REQUIRED WORK:
The pictures stay out. Please retype every line below exactly.

RECORDS SUPPLIED:
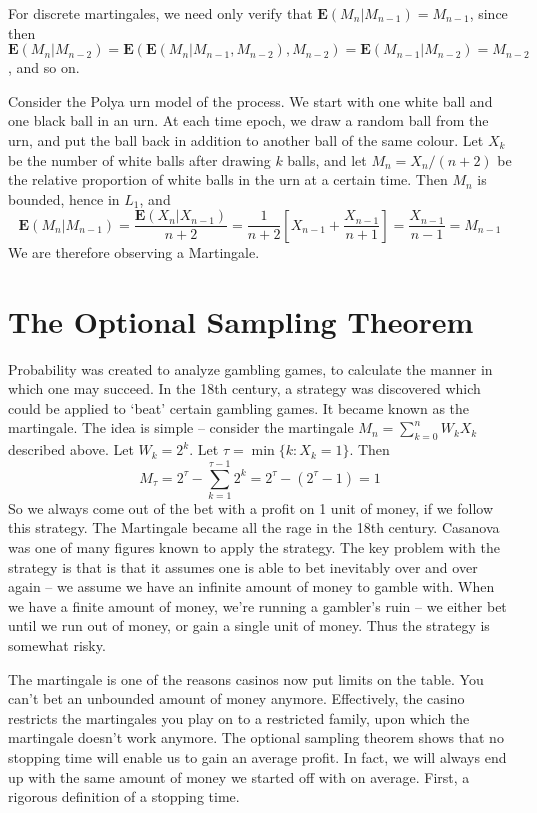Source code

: For discrete martingales, we need only verify that $\mathbf{E}(M_n | M_{n-1}) = M_{n-1}$, since then $\mathbf{E}(M_n | M_{n-2}) = \mathbf{E}(\mathbf{E}(M_n | M_{n-1}, M_{n-2}), M_{n-2}) = \mathbf{E}(M_{n-1} | M_{n-2}) = M_{n-2}$, and so on.

\begin{example}
    Consider the Polya urn model of the process. We start with one white ball and one black ball in an urn. At each time epoch, we draw a random ball from the urn, and put the ball back in addition to another ball of the same colour. Let $X_k$ be the number of white balls after drawing $k$ balls, and let $M_n = X_n / (n+2)$ be the relative proportion of white balls in the urn at a certain time. Then $M_n$ is bounded, hence in $L_1$, and
    \[ \mathbf{E}(M_n | M_{n-1}) = \frac{\mathbf{E}(X_n | X_{n-1})}{n+2} = \frac{1}{n+2} [ X_{n-1} + \frac{X_{n-1}}{n+1} ] = \frac{X_{n-1}}{n-1} = M_{n-1} \]
    We are therefore observing a Martingale.
\end{example}

\section{The Optional Sampling Theorem}

Probability was created to analyze gambling games, to calculate the manner in which one may succeed. In the 18th century, a strategy was discovered which could be applied to `beat' certain gambling games. It became known as the martingale. The idea is simple -- consider the martingale $M_n = \sum_{k = 0}^n W_k X_k$ described above. Let $W_k = 2^k$. Let $\tau = \min \{ k : X_k = 1 \}$. Then
%
\[ M_\tau = 2^\tau - \sum_{k = 1}^{\tau-1} 2^k = 2^\tau - (2^\tau - 1) = 1 \]
%
So we always come out of the bet with a profit on 1 unit of money, if we follow this strategy. The Martingale became all the rage in the 18th century. Casanova was one of many figures known to apply the strategy. The key problem with the strategy is that is that it assumes one is able to bet inevitably over and over again --  we assume we have an infinite amount of money to gamble with. When we have a finite amount of money, we're running a gambler's ruin -- we either bet until we run out of money, or gain a single unit of money. Thus the strategy is somewhat risky.

The martingale is one of the reasons casinos now put limits on the table. You can't bet an unbounded amount of money anymore. Effectively, the casino restricts the martingales you play on to a restricted family, upon which the martingale doesn't work anymore. The optional sampling theorem shows that no stopping time will enable us to gain an average profit. In fact, we will always end up with the same amount of money we started off with on average. First, a rigorous definition of a stopping time.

ANSWER SPACE:
Source code

: For discrete martingales, we need only verify that $\mathbf{E}(M_n | M_{n-1}) = M_{n-1}$, since then $\mathbf{E}(M_n | M_{n-2}) = \mathbf{E}(\mathbf{E}(M_n | M_{n-1}, M_{n-2}), M_{n-2}) = \mathbf{E}(M_{n-1} | M_{n-2}) = M_{n-2}$, and so on.

\begin{example}
    Consider the Polya urn model of the process. We start with one white ball and one black ball in an urn. At each time epoch, we draw a random ball from the urn, and put the ball back in addition to another ball of the same colour. Let $X_k$ be the number of white balls after drawing $k$ balls, and let $M_n = X_n / (n+2)$ be the relative proportion of white balls in the urn at a certain time. Then $M_n$ is bounded, hence in $L_1$, and
    \[ \mathbf{E}(M_n | M_{n-1}) = \frac{\mathbf{E}(X_n | X_{n-1})}{n+2} = \frac{1}{n+2} [ X_{n-1} + \frac{X_{n-1}}{n+1} ] = \frac{X_{n-1}}{n-1} = M_{n-1} \]
    We are therefore observing a Martingale.
\end{example}

\section{The Optional Sampling Theorem}

Probability was created to analyze gambling games, to calculate the manner in which one may succeed. In the 18th century, a strategy was discovered which could be applied to `beat' certain gambling games. It became known as the martingale. The idea is simple -- consider the martingale $M_n = \sum_{k = 0}^n W_k X_k$ described above. Let $W_k = 2^k$. Let $\tau = \min \{ k : X_k = 1 \}$. Then
%
\[ M_\tau = 2^\tau - \sum_{k = 1}^{\tau-1} 2^k = 2^\tau - (2^\tau - 1) = 1 \]
%
So we always come out of the bet with a profit on 1 unit of money, if we follow this strategy. The Martingale became all the rage in the 18th century. Casanova was one of many figures known to apply the strategy. The key problem with the strategy is that is that it assumes one is able to bet inevitably over and over again --  we assume we have an infinite amount of money to gamble with. When we have a finite amount of money, we're running a gambler's ruin -- we either bet until we run out of money, or gain a single unit of money. Thus the strategy is somewhat risky.

The martingale is one of the reasons casinos now put limits on the table. You can't bet an unbounded amount of money anymore. Effectively, the casino restricts the martingales you play on to a restricted family, upon which the martingale doesn't work anymore. The optional sampling theorem shows that no stopping time will enable us to gain an average profit. In fact, we will always end up with the same amount of money we started off with on average. First, a rigorous definition of a stopping time.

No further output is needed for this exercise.